(Beginning of The data)
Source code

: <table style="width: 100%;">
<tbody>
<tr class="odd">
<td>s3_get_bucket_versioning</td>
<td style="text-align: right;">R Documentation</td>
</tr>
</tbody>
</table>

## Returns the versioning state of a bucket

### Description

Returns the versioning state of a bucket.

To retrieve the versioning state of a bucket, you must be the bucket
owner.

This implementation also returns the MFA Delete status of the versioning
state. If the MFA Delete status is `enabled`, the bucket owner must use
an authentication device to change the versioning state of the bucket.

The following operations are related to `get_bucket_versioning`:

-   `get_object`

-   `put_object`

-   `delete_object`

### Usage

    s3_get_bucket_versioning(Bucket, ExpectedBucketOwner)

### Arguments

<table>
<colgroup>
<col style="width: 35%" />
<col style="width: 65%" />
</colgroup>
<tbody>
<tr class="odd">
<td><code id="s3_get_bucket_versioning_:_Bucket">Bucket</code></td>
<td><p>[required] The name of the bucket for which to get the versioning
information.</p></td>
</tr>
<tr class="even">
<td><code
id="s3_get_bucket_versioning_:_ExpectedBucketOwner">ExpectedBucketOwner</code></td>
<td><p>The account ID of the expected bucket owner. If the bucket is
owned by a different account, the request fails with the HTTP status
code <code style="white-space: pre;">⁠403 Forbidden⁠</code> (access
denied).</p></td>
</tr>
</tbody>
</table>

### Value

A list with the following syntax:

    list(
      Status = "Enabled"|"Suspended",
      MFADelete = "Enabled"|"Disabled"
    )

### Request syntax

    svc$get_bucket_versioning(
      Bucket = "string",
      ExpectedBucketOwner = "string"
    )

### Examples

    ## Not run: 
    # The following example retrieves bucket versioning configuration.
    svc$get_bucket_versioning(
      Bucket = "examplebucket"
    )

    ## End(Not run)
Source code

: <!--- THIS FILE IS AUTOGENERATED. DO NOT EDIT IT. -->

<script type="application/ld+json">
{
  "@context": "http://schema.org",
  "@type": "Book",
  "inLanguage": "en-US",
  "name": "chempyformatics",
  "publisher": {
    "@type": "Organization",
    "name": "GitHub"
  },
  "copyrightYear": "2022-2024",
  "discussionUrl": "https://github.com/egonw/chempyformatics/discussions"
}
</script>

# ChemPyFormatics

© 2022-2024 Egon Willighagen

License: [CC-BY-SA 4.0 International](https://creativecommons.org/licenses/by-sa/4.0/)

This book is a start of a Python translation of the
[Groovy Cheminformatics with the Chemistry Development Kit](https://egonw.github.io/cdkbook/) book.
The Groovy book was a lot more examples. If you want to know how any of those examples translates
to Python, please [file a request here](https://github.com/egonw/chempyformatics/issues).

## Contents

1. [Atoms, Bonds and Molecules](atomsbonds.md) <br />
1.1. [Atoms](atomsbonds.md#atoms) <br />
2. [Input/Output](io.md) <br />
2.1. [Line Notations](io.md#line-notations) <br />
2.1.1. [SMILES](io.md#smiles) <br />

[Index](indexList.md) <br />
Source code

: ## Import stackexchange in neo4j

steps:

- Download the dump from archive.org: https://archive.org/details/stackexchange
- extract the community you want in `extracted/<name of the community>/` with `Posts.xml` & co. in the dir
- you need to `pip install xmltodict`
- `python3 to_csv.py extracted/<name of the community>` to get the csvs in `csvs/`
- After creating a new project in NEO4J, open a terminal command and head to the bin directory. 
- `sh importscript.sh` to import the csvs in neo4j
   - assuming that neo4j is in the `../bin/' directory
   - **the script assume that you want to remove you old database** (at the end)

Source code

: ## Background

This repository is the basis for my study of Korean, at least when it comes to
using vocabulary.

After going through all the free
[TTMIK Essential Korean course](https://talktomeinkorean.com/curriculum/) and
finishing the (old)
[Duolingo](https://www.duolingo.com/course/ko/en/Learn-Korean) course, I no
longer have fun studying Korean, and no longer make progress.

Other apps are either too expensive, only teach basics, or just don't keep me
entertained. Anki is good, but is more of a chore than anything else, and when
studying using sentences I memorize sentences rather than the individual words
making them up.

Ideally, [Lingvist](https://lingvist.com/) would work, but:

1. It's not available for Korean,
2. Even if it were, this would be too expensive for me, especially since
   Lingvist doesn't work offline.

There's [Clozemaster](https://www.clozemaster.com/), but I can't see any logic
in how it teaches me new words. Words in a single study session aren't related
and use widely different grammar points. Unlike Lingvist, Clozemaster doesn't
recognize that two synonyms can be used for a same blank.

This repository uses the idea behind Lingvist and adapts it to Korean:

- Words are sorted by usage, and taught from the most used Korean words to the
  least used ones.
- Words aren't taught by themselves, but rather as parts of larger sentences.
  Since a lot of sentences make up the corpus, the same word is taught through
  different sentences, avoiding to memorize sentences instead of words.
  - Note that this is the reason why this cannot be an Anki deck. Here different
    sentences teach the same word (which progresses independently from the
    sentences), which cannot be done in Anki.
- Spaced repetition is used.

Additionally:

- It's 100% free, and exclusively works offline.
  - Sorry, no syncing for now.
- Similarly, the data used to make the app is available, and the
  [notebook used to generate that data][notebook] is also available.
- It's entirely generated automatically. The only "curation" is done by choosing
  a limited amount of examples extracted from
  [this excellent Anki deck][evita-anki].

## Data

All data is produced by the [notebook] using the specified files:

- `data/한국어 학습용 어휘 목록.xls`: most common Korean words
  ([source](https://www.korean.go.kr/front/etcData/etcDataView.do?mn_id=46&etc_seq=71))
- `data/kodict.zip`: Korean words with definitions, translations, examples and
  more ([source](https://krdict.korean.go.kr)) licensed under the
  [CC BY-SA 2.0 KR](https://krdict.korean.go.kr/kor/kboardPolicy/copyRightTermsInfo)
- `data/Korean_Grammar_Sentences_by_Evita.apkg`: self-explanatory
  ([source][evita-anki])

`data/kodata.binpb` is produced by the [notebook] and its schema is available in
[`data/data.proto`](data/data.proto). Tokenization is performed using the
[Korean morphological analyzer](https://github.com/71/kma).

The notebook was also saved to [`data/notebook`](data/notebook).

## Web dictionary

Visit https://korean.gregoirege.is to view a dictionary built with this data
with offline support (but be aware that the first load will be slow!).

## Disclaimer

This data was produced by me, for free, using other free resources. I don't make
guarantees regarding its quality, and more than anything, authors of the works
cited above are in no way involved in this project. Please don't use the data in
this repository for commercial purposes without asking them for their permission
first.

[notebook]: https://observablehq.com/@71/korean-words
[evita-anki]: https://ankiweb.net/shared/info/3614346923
(End of The data)
* What is needed *
Within the material, how many lines hold "notebook"? Say only the number.

* Result for this exercise *
5